Odebrany interwencyjnie przez aktywistów Vivy razem z czterema innymi lisami oraz dwoma psami.
Przyjechał do Schroniska w Korabiewicach we wrześniu 2015 roku, mając ok. 5 lat.
Na fermie był reproduktorem. Przyjechał z bardzo chorymi oczami i krwawą biegunką.
Jeśli mógł, schodził z drogi człowiekowi, ale kiedy dystans był zbyt mały, warczał i pokazywał, że będzie się bronił. Szybko okazało się, że mimo tych pokazów siły Czaruś jest wystraszonym, skrzywdzonym lisem.
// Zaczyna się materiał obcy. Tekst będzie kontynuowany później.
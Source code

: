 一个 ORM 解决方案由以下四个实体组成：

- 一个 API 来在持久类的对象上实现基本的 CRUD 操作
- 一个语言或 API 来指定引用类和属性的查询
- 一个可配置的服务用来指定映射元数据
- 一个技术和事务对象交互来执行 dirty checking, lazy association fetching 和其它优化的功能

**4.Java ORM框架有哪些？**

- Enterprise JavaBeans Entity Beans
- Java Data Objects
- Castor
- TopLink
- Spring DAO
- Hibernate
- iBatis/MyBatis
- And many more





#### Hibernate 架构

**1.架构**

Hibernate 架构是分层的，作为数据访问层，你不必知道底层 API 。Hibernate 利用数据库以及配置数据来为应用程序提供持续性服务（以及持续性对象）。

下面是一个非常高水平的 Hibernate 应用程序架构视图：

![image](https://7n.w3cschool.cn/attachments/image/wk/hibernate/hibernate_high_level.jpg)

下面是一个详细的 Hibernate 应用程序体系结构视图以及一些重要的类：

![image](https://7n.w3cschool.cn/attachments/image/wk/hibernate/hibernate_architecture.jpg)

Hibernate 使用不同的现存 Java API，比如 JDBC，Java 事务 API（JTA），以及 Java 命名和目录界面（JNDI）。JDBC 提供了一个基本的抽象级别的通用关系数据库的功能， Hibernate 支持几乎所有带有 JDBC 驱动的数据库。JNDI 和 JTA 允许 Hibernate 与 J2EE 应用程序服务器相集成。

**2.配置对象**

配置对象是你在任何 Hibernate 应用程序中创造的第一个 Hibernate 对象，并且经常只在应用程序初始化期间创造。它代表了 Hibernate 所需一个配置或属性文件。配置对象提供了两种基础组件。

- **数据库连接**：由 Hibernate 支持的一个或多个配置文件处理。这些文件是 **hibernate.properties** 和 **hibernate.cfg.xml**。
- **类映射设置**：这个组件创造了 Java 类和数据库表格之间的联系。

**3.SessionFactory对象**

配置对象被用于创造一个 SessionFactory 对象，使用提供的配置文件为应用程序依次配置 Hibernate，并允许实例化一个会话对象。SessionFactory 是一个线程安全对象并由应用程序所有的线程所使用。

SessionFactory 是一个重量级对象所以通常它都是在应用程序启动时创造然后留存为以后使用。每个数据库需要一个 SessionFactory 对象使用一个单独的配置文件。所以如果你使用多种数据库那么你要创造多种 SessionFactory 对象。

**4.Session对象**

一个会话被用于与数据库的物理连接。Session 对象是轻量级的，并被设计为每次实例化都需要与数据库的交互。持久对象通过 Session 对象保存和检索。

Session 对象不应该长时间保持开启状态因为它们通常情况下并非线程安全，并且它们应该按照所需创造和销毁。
Jego oswajanie znacznie ułatwiał fakt, że dla Czarusia jedzenie w każdej postaci i ilości to spełnienie marzeń, nawet jeśli były to lekarstwa. Żaden lis nie jadł z taką łapczywością wszystkiego, co mu się podawało.
Miłość do jedzenia nie minęła i kolejne lata upływają Czarusiowi na smakowaniu i pochłanianiu śniadanek, obiadków i przekąsek.
Jedynym lisem, którego Czaruś lubi i na swój szorstki sposób kocha, jest Fluffy, z którą przyjechał z fermy.
Nie dogaduje się z żadnym innym lisem, ale mimo to wszystkie czują do niego respekt.